Output only the lines of the entries that follow, starting at the one with "A simple, pure" and running down to the one with "- **fs**: File", both included and unchanged.
━━━ Data ━━━
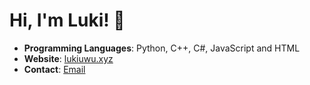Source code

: # Hi, I'm Luki! 👋

- **Programming Languages**: Python, C++, C#, JavaScript and HTML
- **Website**: [lukiuwu.xyz](https://lukiuwu.xyz)
- **Contact**: [Email](mailto:lukioff@protonmail.com)
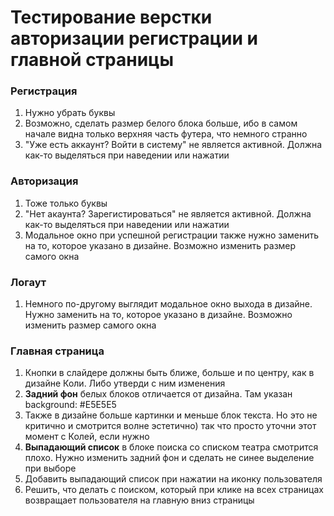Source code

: # Тестирование верстки авторизации регистрации и главной страницы

### Регистрация
1. Нужно убрать буквы
2. Возможно, сделать размер белого блока больше, ибо в самом начале видна только верхняя часть футера, что немного странно
3. "Уже есть аккаунт? Войти в систему" не является активной. Должна как-то выделяться при наведении или нажатии

### Авторизация
1. Тоже только буквы
2. "Нет акаунта? Зарегистироваться" не является активной. Должна как-то выделяться при наведении или нажатии
3. Модальное окно при успешной регистрации также нужно заменить на то, которое указано в дизайне. Возможно изменить размер самого окна

### Логаут

1. Немного по-другому выглядит модальное окно выхода в дизайне. Нужно заменить на то, которое указано в дизайне. Возможно изменить размер самого окна

### Главная страница
1. Кнопки в слайдере должны быть ближе, больше и по центру, как в дизайне Коли. Либо утверди с ним изменения
2. **Задний фон** белых блоков отличается от дизайна. Там указан background: #E5E5E5
3. Также в дизайне больше картинки и меньше блок текста. Но это не критично и смотрится волне эстетично) так что просто уточни этот момент с Колей, если нужно
4. **Выпадающий список** в блоке поиска со списком театра смотрится плохо. Нужно изменить задний фон и сделать не синее выделение при выборе
5. Добавить выпадающий список при нажатии на иконку пользователя
6. Решить, что делать с поиском, который при клике на всех страницах возвращает пользователя на главную вниз страницы
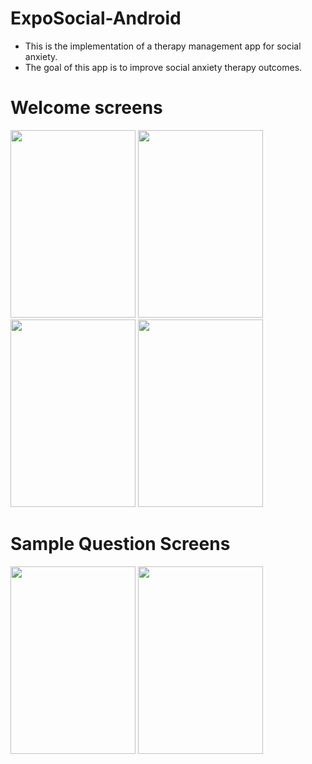 # ExpoSocial-Android 
* This is the implementation of a therapy management app for social anxiety.<br />
* The goal of this app is to improve social anxiety therapy outcomes.<br />

# Welcome screens
<img src="https://github.com/soumilchugh/ExpoSocial-Android/blob/master/WelcomeSlide1.png" height="300" width="200"> <img src="https://github.com/soumilchugh/ExpoSocial-Android/blob/master/WelcomeSlide2.png" height="300" width="200"/> <img src="https://github.com/soumilchugh/ExpoSocial-Android/blob/master/WelcomeSlide3.png" height="300" width="200"/> <img src="https://github.com/soumilchugh/ExpoSocial-Android/blob/master/unnamed.png" height="300" width="200"/>

# Sample Question Screens
<img src="https://github.com/soumilchugh/ExpoSocial-Android/blob/master/LSASQuestion1.png" height="300" width="200"> <img src="https://github.com/soumilchugh/ExpoSocial-Android/blob/master/LSASQuestion2.png" height="300" width="200">


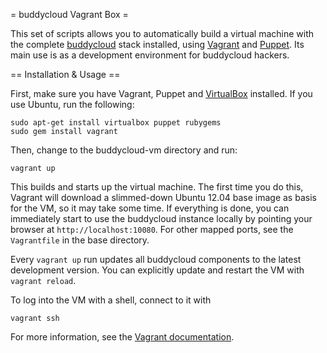 = buddycloud Vagrant Box =

This set of scripts allows you to automatically build a virtual machine with
the complete [buddycloud](http://www.buddycloud.com) stack installed, using
[Vagrant](http://www.vagrantup.com/) and [Puppet](http://puppetlabs.com/).
Its main use is as a development environment for buddycloud hackers.

== Installation & Usage ==

First, make sure you have Vagrant, Puppet and [VirtualBox](https://www.virtualbox.org/)
installed. If you use Ubuntu, run the following:

    sudo apt-get install virtualbox puppet rubygems
    sudo gem install vagrant

Then, change to the buddycloud-vm directory and run:

    vagrant up

This builds and starts up the virtual machine. The first time you do this,
Vagrant will download a slimmed-down Ubuntu 12.04 base image as basis for
the VM, so it may take some time. If everything is done, you can immediately
start to use the buddycloud instance locally by pointing your browser at
`http://localhost:10080`. For other mapped ports, see the `Vagrantfile` in
the base directory.

Every `vagrant up` run updates all buddycloud components to the latest
development version. You can explicitly update and restart the VM with
`vagrant reload`.

To log into the VM with a shell, connect to it with

    vagrant ssh

For more information, see the [Vagrant documentation](http://docs.vagrantup.com/v1/docs/commands.html).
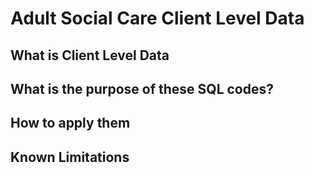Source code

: # Adult Social Care Client Level Data

## What is Client Level Data

## What is the purpose of these SQL codes?

## How to apply them

## Known Limitations


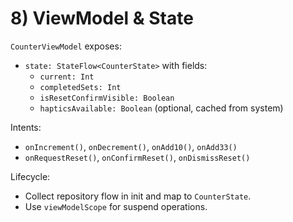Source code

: # 8) ViewModel & State

`CounterViewModel` exposes:
- `state: StateFlow<CounterState>` with fields:
  - `current: Int`
  - `completedSets: Int`
  - `isResetConfirmVisible: Boolean`
  - `hapticsAvailable: Boolean` (optional, cached from system)

Intents:
- `onIncrement()`, `onDecrement()`, `onAdd10()`, `onAdd33()`
- `onRequestReset()`, `onConfirmReset()`, `onDismissReset()`

Lifecycle:
- Collect repository flow in init and map to `CounterState`.
- Use `viewModelScope` for suspend operations.

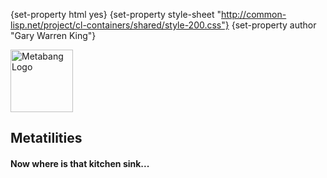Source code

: {set-property html yes}
{set-property style-sheet "http://common-lisp.net/project/cl-containers/shared/style-200.css"}
{set-property author "Gary Warren King"}

<div class="header">
	<span class="logo">
	    <a href="http://www.metabang.com/" title="metabang.com">
	        <img src="http://common-lisp.net/project/cl-containers/shared/metabang-2.png" 
	             title="metabang.com" width="100" alt="Metabang Logo" /></a>
	    </span>

## Metatilities

#### Now where is that kitchen sink...

</div>

  [tr]: test-report.html

  [darcs]: http://www.darcs.net/
  [asdf-install]: http://common-lisp.net/project/asdf-install
  [tarball]: http://common-lisp.net/project/cl-containers/bundler/bundler_latest.tar.gz
  [gwking]: http://www.metabang.com/
  [bundler-cliki]: http://www.cliki.net/bundler
  [ASDF-Extension]: http://www.cliki.net/asdf-extension
  [gwking-mail]: mailto:gwking@metabang.com
  
  [CL-Markdown]: http://common-lisp.net/project/cl-markdown/
  [asdf-install]: http://www.cliki.net/asdf-install
  [trivial-shell-cliki]: http://www.cliki.net/trivial-shell
  [trivial-shell-tar]: http://common-lisp.net/project/trivial-shell/trivial-shell_latest.tar.gz


  [8]: http://common-lisp.net/cgi-bin/mailman/listinfo/trivial-shell-announce
  [9]: http://common-lisp.net/cgi-bin/mailman/listinfo/trivial-shell-devel

  [1]: http://common-lisp.net/project/cl-containers/shared/metabang-2.png (metabang.com)
  [2]: http://www.metabang.com/ (metabang.com)


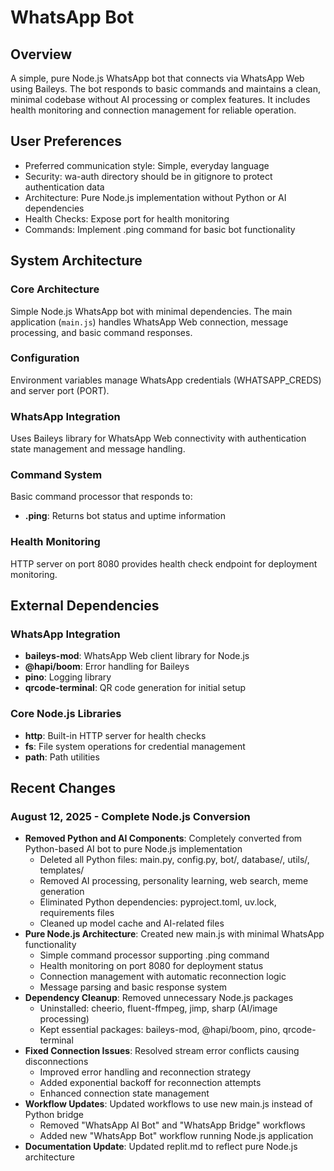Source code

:# WhatsApp Bot

## Overview
A simple, pure Node.js WhatsApp bot that connects via WhatsApp Web using Baileys. The bot responds to basic commands and maintains a clean, minimal codebase without AI processing or complex features. It includes health monitoring and connection management for reliable operation.

## User Preferences
- Preferred communication style: Simple, everyday language
- Security: wa-auth directory should be in gitignore to protect authentication data
- Architecture: Pure Node.js implementation without Python or AI dependencies
- Health Checks: Expose port for health monitoring
- Commands: Implement .ping command for basic bot functionality

## System Architecture
### Core Architecture
Simple Node.js WhatsApp bot with minimal dependencies. The main application (`main.js`) handles WhatsApp Web connection, message processing, and basic command responses.

### Configuration
Environment variables manage WhatsApp credentials (WHATSAPP_CREDS) and server port (PORT).

### WhatsApp Integration
Uses Baileys library for WhatsApp Web connectivity with authentication state management and message handling.

### Command System
Basic command processor that responds to:
- **.ping**: Returns bot status and uptime information

### Health Monitoring
HTTP server on port 8080 provides health check endpoint for deployment monitoring.

## External Dependencies
### WhatsApp Integration
- **baileys-mod**: WhatsApp Web client library for Node.js
- **@hapi/boom**: Error handling for Baileys
- **pino**: Logging library
- **qrcode-terminal**: QR code generation for initial setup

### Core Node.js Libraries
- **http**: Built-in HTTP server for health checks
- **fs**: File system operations for credential management
- **path**: Path utilities

## Recent Changes

### August 12, 2025 - Complete Node.js Conversion
- **Removed Python and AI Components**: Completely converted from Python-based AI bot to pure Node.js implementation
  - Deleted all Python files: main.py, config.py, bot/, database/, utils/, templates/
  - Removed AI processing, personality learning, web search, meme generation
  - Eliminated Python dependencies: pyproject.toml, uv.lock, requirements files
  - Cleaned up model cache and AI-related files
- **Pure Node.js Architecture**: Created new main.js with minimal WhatsApp functionality
  - Simple command processor supporting .ping command
  - Health monitoring on port 8080 for deployment status
  - Connection management with automatic reconnection logic
  - Message parsing and basic response system
- **Dependency Cleanup**: Removed unnecessary Node.js packages
  - Uninstalled: cheerio, fluent-ffmpeg, jimp, sharp (AI/image processing)
  - Kept essential packages: baileys-mod, @hapi/boom, pino, qrcode-terminal
- **Fixed Connection Issues**: Resolved stream error conflicts causing disconnections
  - Improved error handling and reconnection strategy
  - Added exponential backoff for reconnection attempts
  - Enhanced connection state management
- **Workflow Updates**: Updated workflows to use new main.js instead of Python bridge
  - Removed "WhatsApp AI Bot" and "WhatsApp Bridge" workflows
  - Added new "WhatsApp Bot" workflow running Node.js application
- **Documentation Update**: Updated replit.md to reflect pure Node.js architecture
━━━
» **Output for this task**
A simple, pure Node.js WhatsApp bot that connects via WhatsApp Web using Baileys. The bot responds to basic commands and maintains a clean, minimal codebase without AI processing or complex features. It includes health monitoring and connection management for reliable operation.

## User Preferences
- Preferred communication style: Simple, everyday language
- Security: wa-auth directory should be in gitignore to protect authentication data
- Architecture: Pure Node.js implementation without Python or AI dependencies
- Health Checks: Expose port for health monitoring
- Commands: Implement .ping command for basic bot functionality

## System Architecture
### Core Architecture
Simple Node.js WhatsApp bot with minimal dependencies. The main application (`main.js`) handles WhatsApp Web connection, message processing, and basic command responses.

### Configuration
Environment variables manage WhatsApp credentials (WHATSAPP_CREDS) and server port (PORT).

### WhatsApp Integration
Uses Baileys library for WhatsApp Web connectivity with authentication state management and message handling.

### Command System
Basic command processor that responds to:
- **.ping**: Returns bot status and uptime information

### Health Monitoring
HTTP server on port 8080 provides health check endpoint for deployment monitoring.

## External Dependencies
### WhatsApp Integration
- **baileys-mod**: WhatsApp Web client library for Node.js
- **@hapi/boom**: Error handling for Baileys
- **pino**: Logging library
- **qrcode-terminal**: QR code generation for initial setup

### Core Node.js Libraries
- **http**: Built-in HTTP server for health checks
- **fs**: File system operations for credential management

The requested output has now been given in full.